Exclusion: Defense mechanisms

I’ve talked about exclusion of the “different” people.  Perhaps there’s a flip side. Maybe you’ve experienced it when you tried to reach out to someone.  You try to be nice, but they act as if they want nothing to do with you, or may even be hostile, or rude. Maybe they’re just a little guarded or aloof. These are, of course, defense mechanisms.

When a person is used to being excluded, or teased or rejected, they are suspicious of everyone and end up pushing others away, because they’re convinced they’ll just end up being hurt.  While no one can blame you if you let it drop at that point, it could be fruitful to give it another shot.  If you’re sincere, they’ll see that.

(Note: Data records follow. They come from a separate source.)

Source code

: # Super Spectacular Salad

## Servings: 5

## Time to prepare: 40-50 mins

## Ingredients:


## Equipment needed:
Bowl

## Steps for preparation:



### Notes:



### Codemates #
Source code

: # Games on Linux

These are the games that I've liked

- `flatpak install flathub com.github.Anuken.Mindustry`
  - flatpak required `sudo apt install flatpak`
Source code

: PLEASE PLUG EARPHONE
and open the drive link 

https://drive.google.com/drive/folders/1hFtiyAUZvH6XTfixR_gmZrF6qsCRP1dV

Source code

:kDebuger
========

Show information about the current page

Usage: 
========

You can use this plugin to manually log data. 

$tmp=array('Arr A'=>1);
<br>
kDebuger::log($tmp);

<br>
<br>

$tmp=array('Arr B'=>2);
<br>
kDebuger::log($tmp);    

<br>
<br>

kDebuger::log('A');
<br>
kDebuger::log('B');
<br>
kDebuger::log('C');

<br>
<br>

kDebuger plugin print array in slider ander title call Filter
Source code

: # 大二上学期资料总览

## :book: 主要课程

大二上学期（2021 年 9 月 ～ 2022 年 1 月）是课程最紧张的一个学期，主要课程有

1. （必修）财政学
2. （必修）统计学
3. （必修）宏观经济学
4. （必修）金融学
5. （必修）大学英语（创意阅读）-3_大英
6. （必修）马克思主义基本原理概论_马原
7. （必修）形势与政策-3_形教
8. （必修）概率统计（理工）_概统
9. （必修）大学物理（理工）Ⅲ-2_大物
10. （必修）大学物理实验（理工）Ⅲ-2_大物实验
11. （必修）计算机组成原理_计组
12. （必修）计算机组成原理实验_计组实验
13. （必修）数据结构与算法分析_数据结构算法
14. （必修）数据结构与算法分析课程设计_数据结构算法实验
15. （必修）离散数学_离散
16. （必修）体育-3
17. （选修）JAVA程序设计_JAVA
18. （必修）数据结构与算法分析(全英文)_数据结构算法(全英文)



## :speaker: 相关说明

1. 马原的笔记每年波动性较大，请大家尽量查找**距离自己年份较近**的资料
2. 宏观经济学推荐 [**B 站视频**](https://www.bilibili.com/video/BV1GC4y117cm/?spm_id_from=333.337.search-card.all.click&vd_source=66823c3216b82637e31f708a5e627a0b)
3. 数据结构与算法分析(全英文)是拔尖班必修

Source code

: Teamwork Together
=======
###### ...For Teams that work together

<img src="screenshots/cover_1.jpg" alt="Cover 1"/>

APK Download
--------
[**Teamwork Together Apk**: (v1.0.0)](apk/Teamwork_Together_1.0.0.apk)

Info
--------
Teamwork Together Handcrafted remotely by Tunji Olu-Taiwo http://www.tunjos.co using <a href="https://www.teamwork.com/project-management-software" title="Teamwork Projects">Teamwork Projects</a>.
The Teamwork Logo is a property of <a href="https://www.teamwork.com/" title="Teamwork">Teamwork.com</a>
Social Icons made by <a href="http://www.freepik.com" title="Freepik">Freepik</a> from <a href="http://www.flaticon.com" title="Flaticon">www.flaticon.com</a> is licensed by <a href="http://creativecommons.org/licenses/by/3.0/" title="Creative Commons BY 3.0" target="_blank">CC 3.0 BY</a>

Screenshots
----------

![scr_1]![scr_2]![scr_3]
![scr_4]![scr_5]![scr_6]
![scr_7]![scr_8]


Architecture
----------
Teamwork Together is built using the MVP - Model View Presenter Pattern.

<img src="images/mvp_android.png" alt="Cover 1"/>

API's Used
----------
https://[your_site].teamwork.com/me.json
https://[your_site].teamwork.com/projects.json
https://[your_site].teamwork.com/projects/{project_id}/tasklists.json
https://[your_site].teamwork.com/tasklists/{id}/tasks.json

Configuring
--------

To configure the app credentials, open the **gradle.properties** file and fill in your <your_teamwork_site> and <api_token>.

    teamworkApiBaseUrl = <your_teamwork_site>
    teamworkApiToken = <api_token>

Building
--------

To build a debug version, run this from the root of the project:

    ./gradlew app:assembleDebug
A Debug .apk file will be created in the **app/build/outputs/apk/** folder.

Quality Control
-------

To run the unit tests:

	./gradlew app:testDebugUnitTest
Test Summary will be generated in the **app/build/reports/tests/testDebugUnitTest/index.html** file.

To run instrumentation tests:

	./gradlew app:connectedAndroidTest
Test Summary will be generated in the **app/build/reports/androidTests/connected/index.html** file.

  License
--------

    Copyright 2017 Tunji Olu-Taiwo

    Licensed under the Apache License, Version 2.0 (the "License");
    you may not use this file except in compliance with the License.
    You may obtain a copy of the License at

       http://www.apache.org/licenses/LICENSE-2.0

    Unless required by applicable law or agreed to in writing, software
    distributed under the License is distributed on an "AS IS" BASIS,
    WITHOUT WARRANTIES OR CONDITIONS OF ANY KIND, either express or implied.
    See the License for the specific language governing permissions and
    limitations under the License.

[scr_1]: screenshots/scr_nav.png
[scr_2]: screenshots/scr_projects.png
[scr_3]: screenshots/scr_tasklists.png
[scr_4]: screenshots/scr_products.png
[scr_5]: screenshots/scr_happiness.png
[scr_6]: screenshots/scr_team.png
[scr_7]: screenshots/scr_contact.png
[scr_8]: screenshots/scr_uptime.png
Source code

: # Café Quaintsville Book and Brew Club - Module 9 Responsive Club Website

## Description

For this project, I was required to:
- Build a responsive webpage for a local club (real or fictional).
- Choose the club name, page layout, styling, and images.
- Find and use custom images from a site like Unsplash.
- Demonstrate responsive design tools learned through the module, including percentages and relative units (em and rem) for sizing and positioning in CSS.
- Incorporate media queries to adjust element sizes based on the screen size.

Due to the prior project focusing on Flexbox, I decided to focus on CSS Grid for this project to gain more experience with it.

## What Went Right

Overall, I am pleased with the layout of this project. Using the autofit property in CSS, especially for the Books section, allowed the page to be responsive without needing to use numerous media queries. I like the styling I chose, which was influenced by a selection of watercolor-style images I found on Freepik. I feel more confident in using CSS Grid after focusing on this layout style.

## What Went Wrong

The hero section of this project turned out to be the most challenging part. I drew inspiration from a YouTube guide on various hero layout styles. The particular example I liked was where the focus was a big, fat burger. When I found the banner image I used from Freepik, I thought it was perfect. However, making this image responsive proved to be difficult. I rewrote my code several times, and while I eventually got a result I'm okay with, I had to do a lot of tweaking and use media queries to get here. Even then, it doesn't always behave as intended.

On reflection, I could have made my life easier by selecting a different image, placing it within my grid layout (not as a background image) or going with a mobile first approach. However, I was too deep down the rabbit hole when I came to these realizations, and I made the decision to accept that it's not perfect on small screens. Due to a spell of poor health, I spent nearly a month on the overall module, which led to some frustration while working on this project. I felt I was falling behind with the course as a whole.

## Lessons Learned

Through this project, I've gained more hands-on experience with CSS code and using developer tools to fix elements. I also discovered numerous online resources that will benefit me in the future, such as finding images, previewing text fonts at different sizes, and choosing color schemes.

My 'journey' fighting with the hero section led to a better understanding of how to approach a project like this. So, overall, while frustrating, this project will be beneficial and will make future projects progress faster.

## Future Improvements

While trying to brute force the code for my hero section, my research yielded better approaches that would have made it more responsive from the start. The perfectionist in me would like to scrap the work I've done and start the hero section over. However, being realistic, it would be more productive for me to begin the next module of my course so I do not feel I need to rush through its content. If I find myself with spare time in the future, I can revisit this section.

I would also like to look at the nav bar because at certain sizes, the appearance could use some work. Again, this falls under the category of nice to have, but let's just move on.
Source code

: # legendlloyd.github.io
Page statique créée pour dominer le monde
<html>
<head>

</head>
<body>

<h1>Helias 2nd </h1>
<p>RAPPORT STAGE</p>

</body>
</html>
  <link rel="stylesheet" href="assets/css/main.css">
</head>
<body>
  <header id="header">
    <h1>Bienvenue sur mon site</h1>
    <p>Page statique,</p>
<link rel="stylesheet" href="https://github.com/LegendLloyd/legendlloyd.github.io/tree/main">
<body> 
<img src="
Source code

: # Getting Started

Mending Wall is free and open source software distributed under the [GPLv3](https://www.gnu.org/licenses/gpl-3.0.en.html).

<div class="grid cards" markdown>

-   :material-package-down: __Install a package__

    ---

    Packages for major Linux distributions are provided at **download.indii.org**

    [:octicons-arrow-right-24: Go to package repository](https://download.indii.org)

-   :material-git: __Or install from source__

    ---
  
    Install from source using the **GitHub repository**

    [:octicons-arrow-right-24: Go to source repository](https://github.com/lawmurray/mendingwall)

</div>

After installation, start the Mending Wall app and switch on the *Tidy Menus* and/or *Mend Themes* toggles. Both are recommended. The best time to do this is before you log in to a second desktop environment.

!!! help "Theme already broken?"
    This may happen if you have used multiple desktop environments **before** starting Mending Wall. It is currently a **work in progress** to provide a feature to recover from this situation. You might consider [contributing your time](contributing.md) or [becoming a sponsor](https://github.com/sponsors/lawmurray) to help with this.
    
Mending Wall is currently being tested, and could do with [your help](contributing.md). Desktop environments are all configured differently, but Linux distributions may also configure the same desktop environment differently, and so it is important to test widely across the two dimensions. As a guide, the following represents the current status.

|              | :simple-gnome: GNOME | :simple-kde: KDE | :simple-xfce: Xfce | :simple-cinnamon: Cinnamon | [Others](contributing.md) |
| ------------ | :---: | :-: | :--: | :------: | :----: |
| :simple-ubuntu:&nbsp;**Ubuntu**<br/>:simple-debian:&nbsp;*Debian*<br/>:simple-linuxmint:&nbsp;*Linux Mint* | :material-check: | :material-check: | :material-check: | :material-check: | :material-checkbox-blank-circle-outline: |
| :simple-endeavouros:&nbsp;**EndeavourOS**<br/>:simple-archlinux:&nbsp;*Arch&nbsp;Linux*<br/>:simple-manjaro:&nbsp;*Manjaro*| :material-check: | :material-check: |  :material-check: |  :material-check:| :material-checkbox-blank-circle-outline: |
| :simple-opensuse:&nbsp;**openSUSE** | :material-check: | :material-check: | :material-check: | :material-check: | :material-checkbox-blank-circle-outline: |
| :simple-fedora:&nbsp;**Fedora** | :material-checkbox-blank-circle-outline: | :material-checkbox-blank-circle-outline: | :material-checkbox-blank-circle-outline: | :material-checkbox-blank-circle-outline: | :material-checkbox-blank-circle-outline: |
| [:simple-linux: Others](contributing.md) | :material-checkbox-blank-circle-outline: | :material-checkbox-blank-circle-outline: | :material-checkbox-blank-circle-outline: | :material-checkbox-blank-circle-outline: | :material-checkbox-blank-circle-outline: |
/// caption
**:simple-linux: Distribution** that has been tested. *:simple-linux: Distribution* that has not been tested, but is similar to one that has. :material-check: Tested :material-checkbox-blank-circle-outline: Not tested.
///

It shouldn’t be purely out of pity.  Nobody wants to feel pitied. It also shouldn’t be done out of a sense of obligation or an overactive conscience.  If it’s not your forte to be an ambassador to those left out, the “socially challenged”, that’s okay. But if it is your thing, give them a couple chances.

If you’re one of the people who is feeling left out, be ready for opportunity.  Be yourself and don’t assume everyone is judging you or that they think they’re better than you. You must also give them a chance.

We’re all in this together.

 

 

Mental health update, 7/30/18

I’ve had technical issues and other distractions, but I wanted to give another update on my sister.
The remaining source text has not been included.